Ces ressources financent en revanche un ambitieux programme de réarmement. Selon le Stockholm International Peace Research Institute, de 2000 à 2020, le budget de la défense a presque triplé en dollars constants. D’après Michael Kofman et Richard Connolly, ces dépenses, évaluées autour de 60 milliards de dollars par an, sont largement sous-estimées : calculé en parité de pouvoir d’achat, ce budget se situerait entre 150 et 180 milliards de dollars par an4. En 2008, la guerre avec la Géorgie met en lumière les lacunes de l’armée russe ; la modernisation et la professionnalisation de l’appareil militaire sont accélérées. À partir de 2015, la campagne syrienne donne une expérience du combat à beaucoup d’officiers russes ; elle sert de terrain d’expérimentation pour de nouvelles armes. Mais ce sont en premier lieu les forces nucléaires stratégiques qui bénéficient de financements ; des armes hypersoniques sont développées. À cette panoplie s’ajoutent les « actions hybrides » (cyberattaques, espionnage, propagande, mercenaires, etc.) qui, outre leur coût limité, ont pour avantage de ne pas exposer directement l’État russe. L’implication de services officiels russes, la Direction générale des renseignements de l’état-major des forces armées (GRU) et le FSB, dans l’élection présidentielle américaine de 2016 et dans les tentatives d’empoisonnement de Sergueï Skripal (2018) et d’Alexeï Navalny (2020) montre toutefois que le Kremlin ne cherche plus vraiment à sauver les apparences à l’égard des Occidentaux.

Le socle juridique

De fait, dès 2011-2012, estiment Ivan Krastev et Stephen Holmes, le « simulacre démocratique » perd de son utilité aux yeux des dirigeants russes, qui recourent à une « violente parodie nourrie de ressentiment5 ». La réforme constitutionnelle de 2020 marque une rupture dans l’histoire politique de la Fédération de Russie. L’attention s’est concentrée sur la possibilité offerte à Poutine de rester au pouvoir jusqu’en 2036, mais « l’identité constitutionnelle » russe est remise en cause, ainsi que la primauté du droit international et la possibilité d’une saisine par les citoyens russes de la Cour européenne des droits de l’homme (la Russie est exclue du Conseil de l’Europe en mars 2022). Sont introduites des dispositions qui contredisent le pluralisme idéologique et politique inscrit dans la Constitution. La construction de cette nouvelle identité se fonde sur une légitimité historique, la Russie se veut « l’État continuateur de l’URSS » et de l’empire russe. Apparaissent les notions de défense des valeurs traditionnelles, de patriotisme et d’équilibre entre droits et devoirs des citoyens. Cette nouvelle rédaction de la Constitution traduit une volonté de « nationalisation des élites », elle interdit aux citoyens détenteurs d’une autre nationalité ou d’un permis de résidence à l’étranger d’occuper des emplois publics.

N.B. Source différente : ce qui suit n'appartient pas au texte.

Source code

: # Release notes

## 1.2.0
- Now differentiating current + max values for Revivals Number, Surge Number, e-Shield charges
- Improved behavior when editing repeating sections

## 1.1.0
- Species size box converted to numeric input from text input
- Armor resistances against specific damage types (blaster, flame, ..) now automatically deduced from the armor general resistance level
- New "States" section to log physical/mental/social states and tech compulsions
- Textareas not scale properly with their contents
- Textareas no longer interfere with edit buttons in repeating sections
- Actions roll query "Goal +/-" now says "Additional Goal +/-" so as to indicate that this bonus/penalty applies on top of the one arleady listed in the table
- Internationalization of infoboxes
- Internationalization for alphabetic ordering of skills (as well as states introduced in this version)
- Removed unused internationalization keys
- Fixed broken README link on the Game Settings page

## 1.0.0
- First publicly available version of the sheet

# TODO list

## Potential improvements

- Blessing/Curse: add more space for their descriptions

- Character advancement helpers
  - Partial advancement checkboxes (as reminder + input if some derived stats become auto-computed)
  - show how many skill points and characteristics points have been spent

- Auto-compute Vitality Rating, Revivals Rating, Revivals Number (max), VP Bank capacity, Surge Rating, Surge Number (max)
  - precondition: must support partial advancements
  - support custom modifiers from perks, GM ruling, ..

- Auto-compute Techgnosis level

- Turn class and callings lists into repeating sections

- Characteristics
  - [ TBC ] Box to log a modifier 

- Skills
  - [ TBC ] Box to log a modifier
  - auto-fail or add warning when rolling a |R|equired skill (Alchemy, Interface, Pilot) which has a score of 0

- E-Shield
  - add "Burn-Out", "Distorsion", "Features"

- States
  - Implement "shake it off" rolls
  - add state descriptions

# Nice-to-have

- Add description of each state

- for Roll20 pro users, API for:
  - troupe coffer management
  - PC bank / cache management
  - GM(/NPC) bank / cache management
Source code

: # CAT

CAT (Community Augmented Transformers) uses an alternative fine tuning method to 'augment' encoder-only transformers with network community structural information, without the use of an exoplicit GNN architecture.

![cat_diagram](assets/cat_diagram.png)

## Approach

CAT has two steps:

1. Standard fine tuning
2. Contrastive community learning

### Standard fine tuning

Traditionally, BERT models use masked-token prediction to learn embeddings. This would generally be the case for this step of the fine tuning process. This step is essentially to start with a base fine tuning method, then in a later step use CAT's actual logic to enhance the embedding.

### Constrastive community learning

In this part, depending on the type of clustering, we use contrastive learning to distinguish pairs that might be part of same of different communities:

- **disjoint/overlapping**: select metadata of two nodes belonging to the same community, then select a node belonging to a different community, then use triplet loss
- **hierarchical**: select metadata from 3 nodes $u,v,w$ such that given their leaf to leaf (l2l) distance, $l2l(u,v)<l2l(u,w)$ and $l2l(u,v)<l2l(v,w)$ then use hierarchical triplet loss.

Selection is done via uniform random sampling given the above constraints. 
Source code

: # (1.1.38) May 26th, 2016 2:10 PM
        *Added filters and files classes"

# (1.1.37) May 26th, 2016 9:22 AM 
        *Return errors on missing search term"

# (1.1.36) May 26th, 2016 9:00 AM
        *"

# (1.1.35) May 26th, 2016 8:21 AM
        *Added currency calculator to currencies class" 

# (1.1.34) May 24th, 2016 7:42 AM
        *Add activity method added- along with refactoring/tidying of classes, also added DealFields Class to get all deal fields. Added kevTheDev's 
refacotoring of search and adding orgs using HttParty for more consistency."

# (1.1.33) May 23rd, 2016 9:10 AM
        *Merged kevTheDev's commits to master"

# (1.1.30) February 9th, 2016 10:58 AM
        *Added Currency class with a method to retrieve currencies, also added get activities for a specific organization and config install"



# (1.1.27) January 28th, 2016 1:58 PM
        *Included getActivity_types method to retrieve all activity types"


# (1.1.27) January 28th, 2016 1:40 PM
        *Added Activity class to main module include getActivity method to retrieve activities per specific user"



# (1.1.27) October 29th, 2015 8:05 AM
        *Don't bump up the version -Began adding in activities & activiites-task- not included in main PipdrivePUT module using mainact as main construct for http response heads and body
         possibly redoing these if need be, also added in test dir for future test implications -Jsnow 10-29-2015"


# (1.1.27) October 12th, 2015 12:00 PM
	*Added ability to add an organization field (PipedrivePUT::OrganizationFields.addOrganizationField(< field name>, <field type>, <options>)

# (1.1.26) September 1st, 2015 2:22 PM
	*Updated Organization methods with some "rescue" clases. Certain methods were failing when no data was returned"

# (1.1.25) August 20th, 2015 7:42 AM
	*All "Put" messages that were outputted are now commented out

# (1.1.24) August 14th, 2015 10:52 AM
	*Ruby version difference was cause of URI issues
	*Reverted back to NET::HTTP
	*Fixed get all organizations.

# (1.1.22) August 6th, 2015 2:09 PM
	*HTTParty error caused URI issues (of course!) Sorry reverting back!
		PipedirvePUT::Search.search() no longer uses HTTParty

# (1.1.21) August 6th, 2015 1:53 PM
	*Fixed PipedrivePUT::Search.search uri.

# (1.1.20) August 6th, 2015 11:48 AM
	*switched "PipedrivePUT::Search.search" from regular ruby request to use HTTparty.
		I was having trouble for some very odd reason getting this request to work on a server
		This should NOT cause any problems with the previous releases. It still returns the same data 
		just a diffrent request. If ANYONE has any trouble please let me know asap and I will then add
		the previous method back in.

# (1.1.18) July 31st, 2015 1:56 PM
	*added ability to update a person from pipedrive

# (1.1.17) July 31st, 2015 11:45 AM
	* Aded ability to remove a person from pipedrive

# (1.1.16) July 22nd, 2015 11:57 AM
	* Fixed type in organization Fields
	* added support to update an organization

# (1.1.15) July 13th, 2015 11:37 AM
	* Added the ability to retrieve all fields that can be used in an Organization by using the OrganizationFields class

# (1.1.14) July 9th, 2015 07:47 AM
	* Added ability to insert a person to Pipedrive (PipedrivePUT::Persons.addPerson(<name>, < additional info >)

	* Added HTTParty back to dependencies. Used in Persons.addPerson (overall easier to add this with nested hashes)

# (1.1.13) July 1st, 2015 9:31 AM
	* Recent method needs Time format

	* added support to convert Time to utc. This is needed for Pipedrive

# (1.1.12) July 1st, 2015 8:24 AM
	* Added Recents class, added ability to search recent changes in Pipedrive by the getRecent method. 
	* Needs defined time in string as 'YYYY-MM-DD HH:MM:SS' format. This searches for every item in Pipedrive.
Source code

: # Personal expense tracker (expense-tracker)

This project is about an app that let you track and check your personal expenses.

La nouvelle stratégie de sécurité nationale, adoptée en 2021, en constitue le pendant sécuritaire. Elle marque un « glissement progressif dans les priorités du Kremlin vers la paranoïa et une vision du monde qui considère comme une menace non seulement les États étrangers mais l’évolution du monde moderne6 », analyse Mark Galeotti. Le texte attribue à l’Occident une volonté « d’isoler la Fédération de Russie ». Les « États inamicaux » sont accusés de vouloir « utiliser ses problèmes économiques et sociaux pour détruire son unité interne, de susciter et de radicaliser des mouvements de protestation, de soutenir des groupes marginaux et de diviser la société russe ». « Sur fond de crise du modèle libéral occidental, certains États tentent de diluer les valeurs traditionnelles, de falsifier l’histoire du monde, de remettre en cause le rôle et la place de la Russie, de réhabiliter le fascisme, d’attiser les conflits ethniques et confessionnels », accuse le document. L’impératif de « protection des fondements moraux et spirituels traditionnels de la société russe » est cité à plusieurs reprises. Il s’agit, conclut Dmitri Trenin, d’un « manifeste pour une ère nouvelle », du retour à un « code moral ancré dans les traditions russes » et à la « confrontation avec les États-Unis et leurs alliés », désormais officiellement jugés « inamicaux7 ».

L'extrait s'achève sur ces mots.